Hi Ronen, interesting read, well done.
Sebastian Coetzee
11

Response to questions on Breaking the Monolith

Thank you so much for your kind words and insightful questions, Sebastian Coetzee.

You say that you gave the credit risk department an interface to update their credit scoring engine. How much freedom do you give them to change things?

Within the context of the rule engine, Credit Risk has the freedom to change rule ordering, content and associated output, using a web UI, without any support from Engineering. Each rule comprises input parameters, operators and operands, combined with ANDs and ORs, and an associated output value, which can be a complex datatype. There is no engagement with Engineering when Credit Risk makes these changes. Engineering would need to be engaged, for example, to provide additional input parameters to the rule engine, or to apply the rule engine to a different context.

Do their changes go through a testing process first or are they immediately live?

This is an excellent point. I would like to see us implement a staging environment for the rule engine with the ability to run simulations, and a controlled way of deploying these rule sets into production. However, these requirements would need to originate from and be driven by the business.

I assume you tried implementing something a bit more performant and rigid like Scala or Java and didn’t get much traction in the team? Do you think the effort involved in skilling up in a new stack outweigh the gains? Why did you want to move away from Rails?

Yes, the new stack proposed was Scala-based, because of concerns around the long-term scaling characteristics of Ruby, unease around Ruby’s lack of statically-compiled type-safety and general enthusiasm for Scala. Ultimately, delivering services on a homogeneous stack facilitated the rapid satisfaction of business requirements, because Engineers were already familiar with the relevant platforms and frameworks. Satisfying business requirements in a timely fashion will tend to win out.

If you have all the user data available, why is credit scoring done in batches? Is it not possible to score the applicant on the fly if this data is available?

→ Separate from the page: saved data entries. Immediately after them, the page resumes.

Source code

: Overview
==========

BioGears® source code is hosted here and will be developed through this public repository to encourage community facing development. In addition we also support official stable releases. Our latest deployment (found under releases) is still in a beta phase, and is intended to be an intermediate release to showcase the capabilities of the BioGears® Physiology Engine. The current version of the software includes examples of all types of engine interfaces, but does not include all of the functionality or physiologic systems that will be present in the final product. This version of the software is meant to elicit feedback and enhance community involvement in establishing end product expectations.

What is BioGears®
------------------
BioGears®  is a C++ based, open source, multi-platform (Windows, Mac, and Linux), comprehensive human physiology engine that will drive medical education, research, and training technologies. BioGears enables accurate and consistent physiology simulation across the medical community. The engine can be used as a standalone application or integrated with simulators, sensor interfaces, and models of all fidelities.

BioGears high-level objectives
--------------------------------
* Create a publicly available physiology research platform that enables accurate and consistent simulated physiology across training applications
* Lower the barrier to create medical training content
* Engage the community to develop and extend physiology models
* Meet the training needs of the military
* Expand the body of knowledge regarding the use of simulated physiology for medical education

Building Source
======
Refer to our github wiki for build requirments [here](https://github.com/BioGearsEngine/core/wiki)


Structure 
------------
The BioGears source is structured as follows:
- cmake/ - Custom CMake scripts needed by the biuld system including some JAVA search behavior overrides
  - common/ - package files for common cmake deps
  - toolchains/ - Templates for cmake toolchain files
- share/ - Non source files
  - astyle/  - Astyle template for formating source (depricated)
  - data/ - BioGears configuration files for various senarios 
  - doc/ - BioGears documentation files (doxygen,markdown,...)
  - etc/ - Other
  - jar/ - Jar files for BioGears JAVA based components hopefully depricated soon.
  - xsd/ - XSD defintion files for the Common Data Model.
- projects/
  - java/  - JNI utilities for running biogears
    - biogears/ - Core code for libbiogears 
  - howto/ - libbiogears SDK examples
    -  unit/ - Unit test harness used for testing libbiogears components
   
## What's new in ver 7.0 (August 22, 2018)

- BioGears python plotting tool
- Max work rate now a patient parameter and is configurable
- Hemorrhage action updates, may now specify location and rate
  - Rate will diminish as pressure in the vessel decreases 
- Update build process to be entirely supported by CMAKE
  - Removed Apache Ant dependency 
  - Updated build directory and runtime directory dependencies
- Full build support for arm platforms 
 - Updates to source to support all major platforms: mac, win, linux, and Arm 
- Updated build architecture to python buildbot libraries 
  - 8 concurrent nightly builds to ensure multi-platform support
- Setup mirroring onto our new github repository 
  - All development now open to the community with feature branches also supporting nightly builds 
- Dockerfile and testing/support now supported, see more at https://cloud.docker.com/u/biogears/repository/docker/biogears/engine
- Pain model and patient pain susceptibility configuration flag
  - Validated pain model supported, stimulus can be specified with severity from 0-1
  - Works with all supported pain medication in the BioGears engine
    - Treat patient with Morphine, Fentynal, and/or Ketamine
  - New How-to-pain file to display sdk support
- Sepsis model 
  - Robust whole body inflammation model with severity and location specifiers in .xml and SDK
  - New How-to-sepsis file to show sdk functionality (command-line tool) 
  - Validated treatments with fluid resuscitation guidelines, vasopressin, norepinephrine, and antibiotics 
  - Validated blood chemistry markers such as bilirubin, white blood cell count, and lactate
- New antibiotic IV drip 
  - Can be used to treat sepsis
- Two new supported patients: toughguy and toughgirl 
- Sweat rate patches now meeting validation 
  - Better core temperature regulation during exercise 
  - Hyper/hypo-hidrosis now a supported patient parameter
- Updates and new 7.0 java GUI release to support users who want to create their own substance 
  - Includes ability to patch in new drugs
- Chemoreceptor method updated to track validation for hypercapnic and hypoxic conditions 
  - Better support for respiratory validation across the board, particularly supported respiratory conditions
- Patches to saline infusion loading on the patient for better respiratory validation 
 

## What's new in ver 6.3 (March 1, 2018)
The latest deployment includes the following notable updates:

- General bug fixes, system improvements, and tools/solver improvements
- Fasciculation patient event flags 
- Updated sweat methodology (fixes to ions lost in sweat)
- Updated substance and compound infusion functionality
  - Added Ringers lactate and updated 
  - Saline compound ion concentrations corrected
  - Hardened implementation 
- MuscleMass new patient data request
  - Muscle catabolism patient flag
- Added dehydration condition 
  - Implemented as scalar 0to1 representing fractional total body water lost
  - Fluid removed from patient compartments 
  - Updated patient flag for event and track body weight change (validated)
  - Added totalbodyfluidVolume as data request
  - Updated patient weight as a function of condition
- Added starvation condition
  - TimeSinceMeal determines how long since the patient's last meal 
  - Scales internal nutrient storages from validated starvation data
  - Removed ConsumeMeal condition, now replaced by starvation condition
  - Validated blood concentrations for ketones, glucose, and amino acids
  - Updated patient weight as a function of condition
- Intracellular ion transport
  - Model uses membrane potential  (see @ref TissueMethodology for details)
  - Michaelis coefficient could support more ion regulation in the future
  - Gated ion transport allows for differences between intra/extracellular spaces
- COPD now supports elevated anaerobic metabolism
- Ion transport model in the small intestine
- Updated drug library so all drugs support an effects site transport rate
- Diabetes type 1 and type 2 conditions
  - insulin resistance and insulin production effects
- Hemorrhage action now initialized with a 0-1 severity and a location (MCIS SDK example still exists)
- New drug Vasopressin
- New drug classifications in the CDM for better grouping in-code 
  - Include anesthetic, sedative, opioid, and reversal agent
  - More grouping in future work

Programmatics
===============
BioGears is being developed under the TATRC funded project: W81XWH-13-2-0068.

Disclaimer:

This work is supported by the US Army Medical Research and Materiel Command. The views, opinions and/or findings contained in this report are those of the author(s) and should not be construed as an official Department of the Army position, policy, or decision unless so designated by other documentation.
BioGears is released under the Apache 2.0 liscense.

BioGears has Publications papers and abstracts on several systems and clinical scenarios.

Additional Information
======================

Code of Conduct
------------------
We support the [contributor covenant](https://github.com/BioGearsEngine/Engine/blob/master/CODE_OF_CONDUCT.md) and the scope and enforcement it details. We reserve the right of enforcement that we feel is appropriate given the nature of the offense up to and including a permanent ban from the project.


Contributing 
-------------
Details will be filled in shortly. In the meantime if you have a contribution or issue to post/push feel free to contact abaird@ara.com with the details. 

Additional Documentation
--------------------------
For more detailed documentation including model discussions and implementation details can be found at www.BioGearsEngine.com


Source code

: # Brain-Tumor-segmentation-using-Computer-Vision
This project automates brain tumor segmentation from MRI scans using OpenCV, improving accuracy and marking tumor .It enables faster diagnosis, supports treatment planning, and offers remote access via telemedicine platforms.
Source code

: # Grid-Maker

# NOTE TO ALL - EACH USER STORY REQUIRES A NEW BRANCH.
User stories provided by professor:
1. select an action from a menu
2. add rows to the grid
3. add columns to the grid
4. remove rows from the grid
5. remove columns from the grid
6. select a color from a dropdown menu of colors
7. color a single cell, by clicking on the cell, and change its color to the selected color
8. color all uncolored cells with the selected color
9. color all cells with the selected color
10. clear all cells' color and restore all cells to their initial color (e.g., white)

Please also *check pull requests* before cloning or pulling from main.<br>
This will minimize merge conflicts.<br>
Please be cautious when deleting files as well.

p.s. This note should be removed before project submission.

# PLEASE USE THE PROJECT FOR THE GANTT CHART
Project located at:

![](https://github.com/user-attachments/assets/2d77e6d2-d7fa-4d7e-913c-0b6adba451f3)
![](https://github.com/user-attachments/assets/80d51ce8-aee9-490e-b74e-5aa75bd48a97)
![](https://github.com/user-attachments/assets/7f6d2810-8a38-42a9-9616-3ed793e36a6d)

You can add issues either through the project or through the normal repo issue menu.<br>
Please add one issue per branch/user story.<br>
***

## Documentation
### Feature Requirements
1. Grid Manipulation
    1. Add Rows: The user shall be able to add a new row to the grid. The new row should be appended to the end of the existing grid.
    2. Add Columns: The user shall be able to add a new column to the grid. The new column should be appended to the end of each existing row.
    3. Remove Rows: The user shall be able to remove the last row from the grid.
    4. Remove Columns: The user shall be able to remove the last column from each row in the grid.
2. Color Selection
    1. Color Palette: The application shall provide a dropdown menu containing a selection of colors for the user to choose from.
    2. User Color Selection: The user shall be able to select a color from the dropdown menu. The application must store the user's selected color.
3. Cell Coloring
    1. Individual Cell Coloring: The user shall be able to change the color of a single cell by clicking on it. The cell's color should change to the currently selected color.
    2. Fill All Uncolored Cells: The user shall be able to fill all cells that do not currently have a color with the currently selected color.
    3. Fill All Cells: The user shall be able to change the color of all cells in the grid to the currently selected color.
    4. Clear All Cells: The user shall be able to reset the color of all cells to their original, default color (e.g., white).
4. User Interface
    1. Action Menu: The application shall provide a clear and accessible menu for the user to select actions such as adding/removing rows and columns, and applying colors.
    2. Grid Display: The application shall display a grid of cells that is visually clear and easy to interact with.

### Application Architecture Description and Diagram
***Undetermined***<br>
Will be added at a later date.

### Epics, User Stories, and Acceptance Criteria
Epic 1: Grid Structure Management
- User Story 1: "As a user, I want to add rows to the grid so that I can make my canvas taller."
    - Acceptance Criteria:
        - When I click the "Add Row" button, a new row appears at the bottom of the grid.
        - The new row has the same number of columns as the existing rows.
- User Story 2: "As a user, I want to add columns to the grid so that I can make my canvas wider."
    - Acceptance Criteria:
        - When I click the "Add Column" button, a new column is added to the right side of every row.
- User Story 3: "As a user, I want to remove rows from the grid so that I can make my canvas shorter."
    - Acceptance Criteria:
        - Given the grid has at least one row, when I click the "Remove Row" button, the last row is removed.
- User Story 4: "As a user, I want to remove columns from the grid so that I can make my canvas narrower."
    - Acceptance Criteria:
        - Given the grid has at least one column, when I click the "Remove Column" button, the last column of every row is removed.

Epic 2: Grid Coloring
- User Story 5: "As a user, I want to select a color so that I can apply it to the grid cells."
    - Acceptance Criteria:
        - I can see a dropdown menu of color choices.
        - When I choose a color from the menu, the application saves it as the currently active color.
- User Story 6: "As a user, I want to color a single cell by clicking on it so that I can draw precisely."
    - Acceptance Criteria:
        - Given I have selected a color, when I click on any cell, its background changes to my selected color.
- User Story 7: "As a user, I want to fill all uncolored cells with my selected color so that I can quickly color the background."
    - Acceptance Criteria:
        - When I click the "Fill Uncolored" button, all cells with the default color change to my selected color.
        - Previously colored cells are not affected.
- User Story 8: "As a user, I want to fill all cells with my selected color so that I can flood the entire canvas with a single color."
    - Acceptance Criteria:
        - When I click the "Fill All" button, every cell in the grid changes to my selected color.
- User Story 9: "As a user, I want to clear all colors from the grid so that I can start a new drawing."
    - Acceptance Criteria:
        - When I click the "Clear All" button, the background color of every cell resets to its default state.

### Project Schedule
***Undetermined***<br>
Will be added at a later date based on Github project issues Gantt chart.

Scoring can be done either on-demand or in batches. Both modes of operation are supported, and we use both.

Would the batch nature of this mean that when credit scoring rules are tweaked by the credit risk department the entire database of millions of customers have to be re-scored?

Another excellent point. Currently, the system recalculates scores on-demand, but if we needed to re-score the entire customer base, for example, prior to a marketing blast, following an update to the scoring rules by Credit Risk, what you are saying is correct. We have the facility to easily initiate a batch re-scoring. It previously ran on a daily schedule.

How difficult is it to make the shift to using asynchronous HTTP calls between microservices instead of making method calls directly in your monolith?

It’s difficult. For example, there is a large core of legacy code in the monolithic application that we have long wanted to migrate to a micro-service. However, the rapid rate of change to that piece of code, and the technical debt from elsewhere in the application that has become encroached within it, have made the migration daunting. We are making headway by first refactoring that code, supported by tests, into a discrete component with a sensible interface and internal architecture. It is this refactoring where the majority of the work resides — so, not in migrating to the micro-service, as such, but in first revisiting the legacy codebase so that the target component is in a state suitable for extraction. It’s much easier to satisfy green-fields business requirements with micro-services than to extract micro-services out of a legacy application. I can expand on the extraction itself, if you like. I can also expand on the distinction between synchronous and asynchronous invocations, and why I consider this to be a solved problem.

Does it greatly increase development time or do you find that the separation of concerns allows the teams to spend less time in “analysis paralysis”?

So far, I believe it has reduced development time and volume of operations, because the components running as micro-services tend to ‘run cool’ and tick along successfully by themselves. When they do run into issues, they are usually easier to troubleshoot than issues with the legacy application, simply because the scope of things that can possibly go wrong is reduced — it’s much easier to find a smoking gun. Virtually all development work and ongoing operations still target the monolithic legacy application. In the cases where a micro-service is implicated, the work is usually simplified because the micro-service can be holistically grokked, tested and deployed without much ambiguity or fear of side effects.